§ Task input

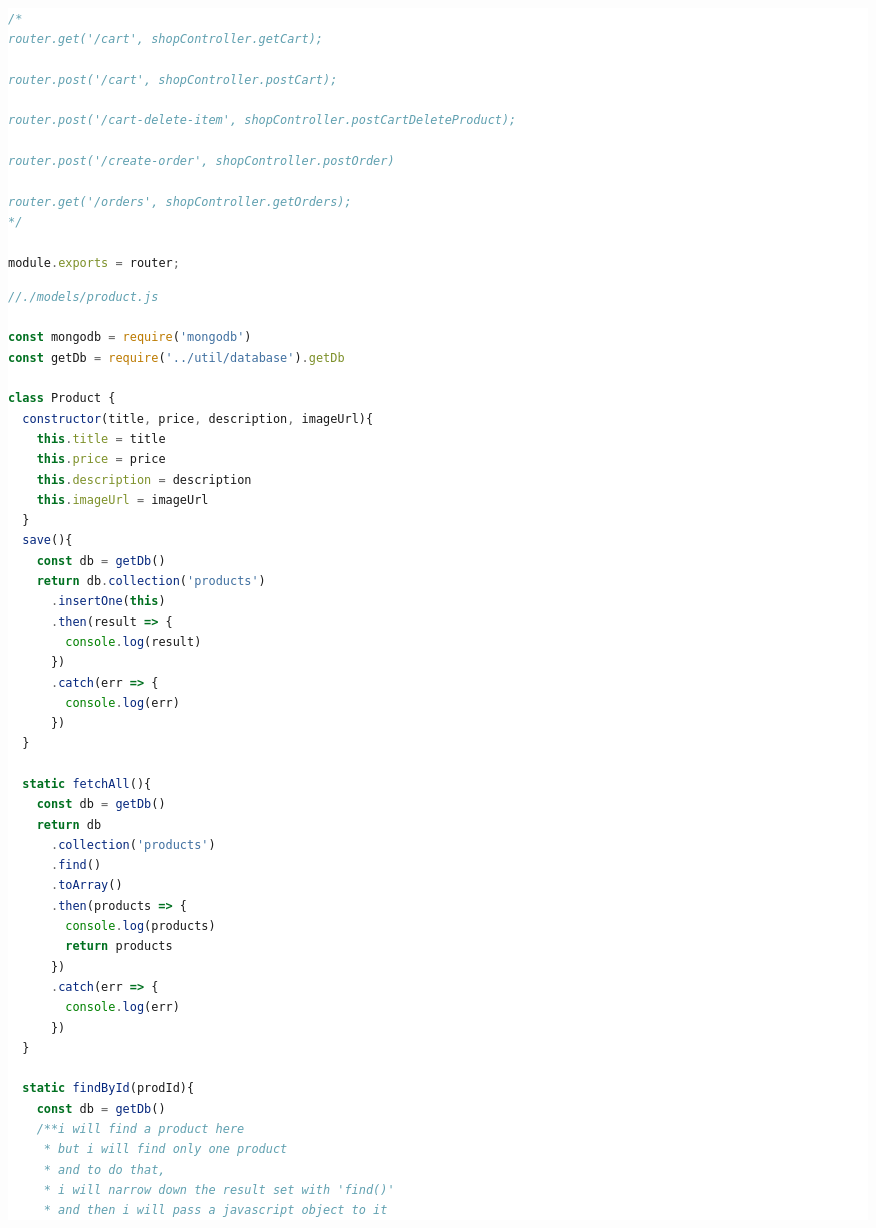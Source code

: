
 ```js
/*
router.get('/cart', shopController.getCart);

router.post('/cart', shopController.postCart);

router.post('/cart-delete-item', shopController.postCartDeleteProduct);

router.post('/create-order', shopController.postOrder)

router.get('/orders', shopController.getOrders);
*/

module.exports = router;

```

```js
//./models/product.js

const mongodb = require('mongodb')
const getDb = require('../util/database').getDb

class Product {
  constructor(title, price, description, imageUrl){
    this.title = title
    this.price = price
    this.description = description
    this.imageUrl = imageUrl
  }
  save(){
    const db = getDb()
    return db.collection('products')
      .insertOne(this)
      .then(result => {
        console.log(result)
      })
      .catch(err => {
        console.log(err)
      })
  }

  static fetchAll(){
    const db = getDb()
    return db
      .collection('products')
      .find()
      .toArray()
      .then(products => {
        console.log(products)
        return products
      })
      .catch(err => {
        console.log(err)
      })
  }

  static findById(prodId){
    const db = getDb()
    /**i will find a product here
     * but i will find only one product
     * and to do that,
     * i will narrow down the result set with 'find()'
     * and then i will pass a javascript object to it
```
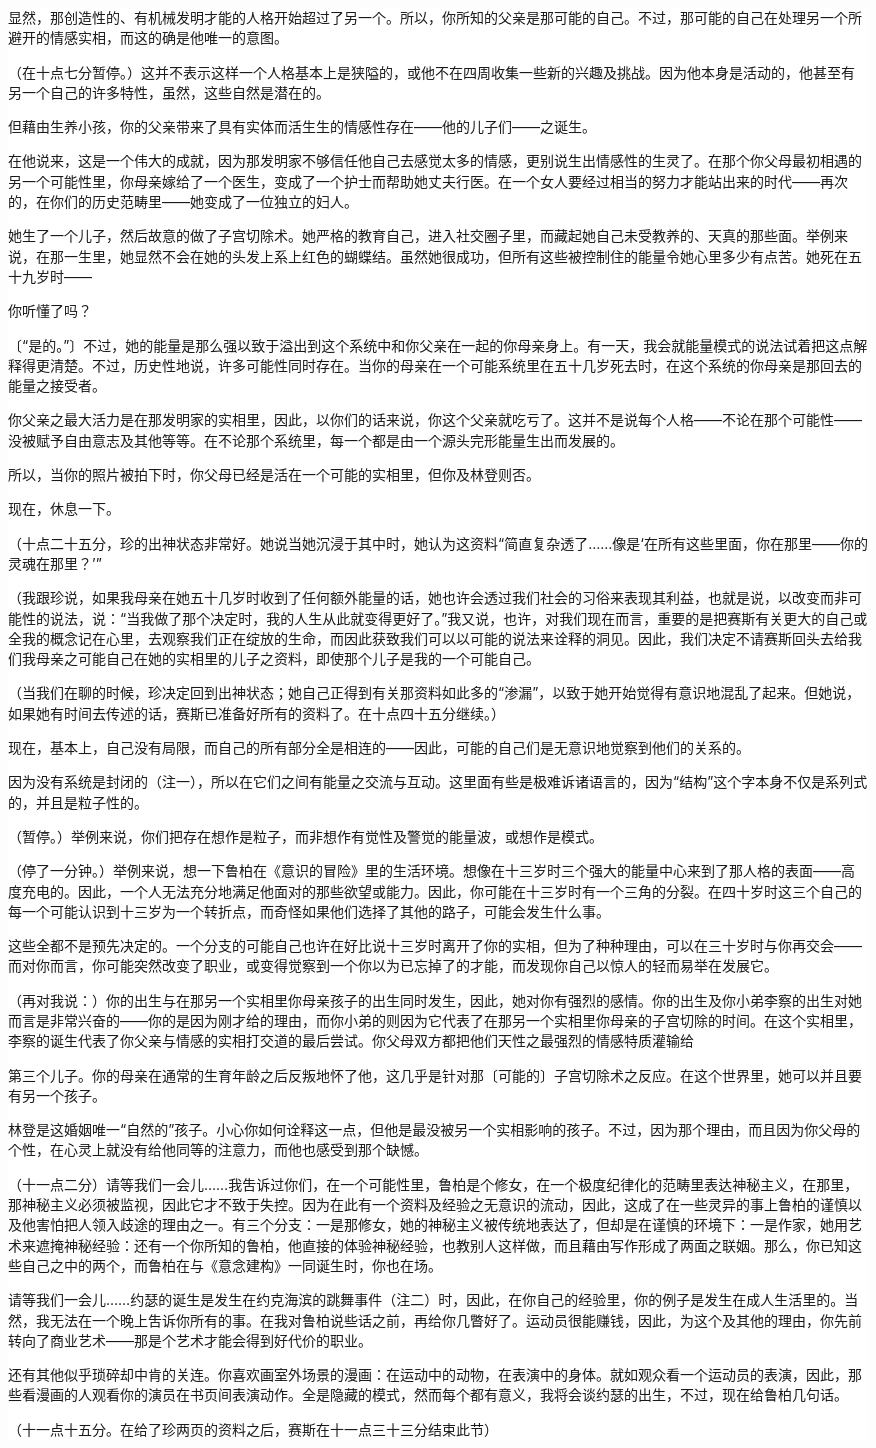 显然，那创造性的、有机械发明才能的人格开始超过了另一个。所以，你所知的父亲是那可能的自己。不过，那可能的自己在处理另一个所避开的情感实相，而这的确是他唯一的意图。

（在十点七分暂停。）这并不表示这样一个人格基本上是狭隘的，或他不在四周收集一些新的兴趣及挑战。因为他本身是活动的，他甚至有另一个自己的许多特性，虽然，这些自然是潜在的。

但藉由生养小孩，你的父亲带来了具有实体而活生生的情感性存在——他的儿子们——之诞生。

在他说来，这是一个伟大的成就，因为那发明家不够信任他自己去感觉太多的情感，更别说生出情感性的生灵了。在那个你父母最初相遇的另一个可能性里，你母亲嫁给了一个医生，变成了一个护士而帮助她丈夫行医。在一个女人要经过相当的努力才能站出来的时代——再次的，在你们的历史范畴里——她变成了一位独立的妇人。

她生了一个儿子，然后故意的做了子宫切除术。她严格的教育自己，进入社交圈子里，而藏起她自己未受教养的、天真的那些面。举例来说，在那一生里，她显然不会在她的头发上系上红色的蝴蝶结。虽然她很成功，但所有这些被控制住的能量令她心里多少有点苦。她死在五十九岁时——

你听懂了吗？

〔“是的。”〕不过，她的能量是那么强以致于溢出到这个系统中和你父亲在一起的你母亲身上。有一天，我会就能量模式的说法试着把这点解释得更清楚。不过，历史性地说，许多可能性同时存在。当你的母亲在一个可能系统里在五十几岁死去时，在这个系统的你母亲是那回去的能量之接受者。

你父亲之最大活力是在那发明家的实相里，因此，以你们的话来说，你这个父亲就吃亏了。这并不是说每个人格——不论在那个可能性——没被赋予自由意志及其他等等。在不论那个系统里，每一个都是由一个源头完形能量生出而发展的。

所以，当你的照片被拍下时，你父母已经是活在一个可能的实相里，但你及林登则否。

现在，休息一下。

（十点二十五分，珍的出神状态非常好。她说当她沉浸于其中时，她认为这资料“简直复杂透了……像是‘在所有这些里面，你在那里——你的灵魂在那里？’”

（我跟珍说，如果我母亲在她五十几岁时收到了任何额外能量的话，她也许会透过我们社会的习俗来表现其利益，也就是说，以改变而非可能性的说法，说：“当我做了那个决定时，我的人生从此就变得更好了。”我又说，也许，对我们现在而言，重要的是把赛斯有关更大的自己或全我的概念记在心里，去观察我们正在绽放的生命，而因此获致我们可以以可能的说法来诠释的洞见。因此，我们决定不请赛斯回头去给我们我母亲之可能自己在她的实相里的儿子之资料，即使那个儿子是我的一个可能自己。

（当我们在聊的时候，珍决定回到出神状态；她自己正得到有关那资料如此多的“渗漏”，以致于她开始觉得有意识地混乱了起来。但她说，如果她有时间去传述的话，赛斯已准备好所有的资料了。在十点四十五分继续。）

现在，基本上，自己没有局限，而自己的所有部分全是相连的——因此，可能的自己们是无意识地觉察到他们的关系的。

因为没有系统是封闭的（注一），所以在它们之间有能量之交流与互动。这里面有些是极难诉诸语言的，因为“结构”这个字本身不仅是系列式的，并且是粒子性的。

（暂停。）举例来说，你们把存在想作是粒子，而非想作有觉性及警觉的能量波，或想作是模式。

（停了一分钟。）举例来说，想一下鲁柏在《意识的冒险》里的生活环境。想像在十三岁时三个强大的能量中心来到了那人格的表面——高度充电的。因此，一个人无法充分地满足他面对的那些欲望或能力。因此，你可能在十三岁时有一个三角的分裂。在四十岁时这三个自己的每一个可能认识到十三岁为一个转折点，而奇怪如果他们选择了其他的路子，可能会发生什么事。

这些全都不是预先决定的。一个分支的可能自己也许在好比说十三岁时离开了你的实相，但为了种种理由，可以在三十岁时与你再交会——而对你而言，你可能突然改变了职业，或变得觉察到一个你以为已忘掉了的才能，而发现你自己以惊人的轻而易举在发展它。

（再对我说：）你的出生与在那另一个实相里你母亲孩子的出生同时发生，因此，她对你有强烈的感情。你的出生及你小弟李察的出生对她而言是非常兴奋的——你的是因为刚才给的理由，而你小弟的则因为它代表了在那另一个实相里你母亲的子宫切除的时间。在这个实相里，李察的诞生代表了你父亲与情感的实相打交道的最后尝试。你父母双方都把他们天性之最强烈的情感特质灌输给

第三个儿子。你的母亲在通常的生育年龄之后反叛地怀了他，这几乎是针对那〔可能的〕子宫切除术之反应。在这个世界里，她可以并且要有另一个孩子。

林登是这婚姻唯一“自然的”孩子。小心你如何诠释这一点，但他是最没被另一个实相影响的孩子。不过，因为那个理由，而且因为你父母的个性，在心灵上就没有给他同等的注意力，而他也感受到那个缺憾。

（十一点二分）请等我们一会儿……我吿诉过你们，在一个可能性里，鲁柏是个修女，在一个极度纪律化的范畴里表达神秘主义，在那里，那神秘主义必须被监视，因此它才不致于失控。因为在此有一个资料及经验之无意识的流动，因此，这成了在一些灵异的事上鲁柏的谨慎以及他害怕把人领入歧途的理由之一。有三个分支：一是那修女，她的神秘主义被传统地表达了，但却是在谨慎的环境下：一是作家，她用艺术来遮掩神秘经验：还有一个你所知的鲁柏，他直接的体验神秘经验，也教别人这样做，而且藉由写作形成了两面之联姻。那么，你已知这些自己之中的两个，而鲁柏在与《意念建构》一同诞生时，你也在场。

请等我们一会儿……约瑟的诞生是发生在约克海滨的跳舞事件（注二）时，因此，在你自己的经验里，你的例子是发生在成人生活里的。当然，我无法在一个晚上吿诉你所有的事。在我对鲁柏说些话之前，再给你几瞥好了。运动员很能赚钱，因此，为这个及其他的理由，你先前转向了商业艺术——那是个艺术才能会得到好代价的职业。

还有其他似乎琐碎却中肯的关连。你喜欢画室外场景的漫画：在运动中的动物，在表演中的身体。就如观众看一个运动员的表演，因此，那些看漫画的人观看你的演员在书页间表演动作。全是隐藏的模式，然而每个都有意义，我将会谈约瑟的出生，不过，现在给鲁柏几句话。

（十一点十五分。在给了珍两页的资料之后，赛斯在十一点三十三分结束此节）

§ Work to be completed
List every line in the records above that contains the word "require".

§ Answer box
const mongodb = require('mongodb')
const getDb = require('../util/database').getDb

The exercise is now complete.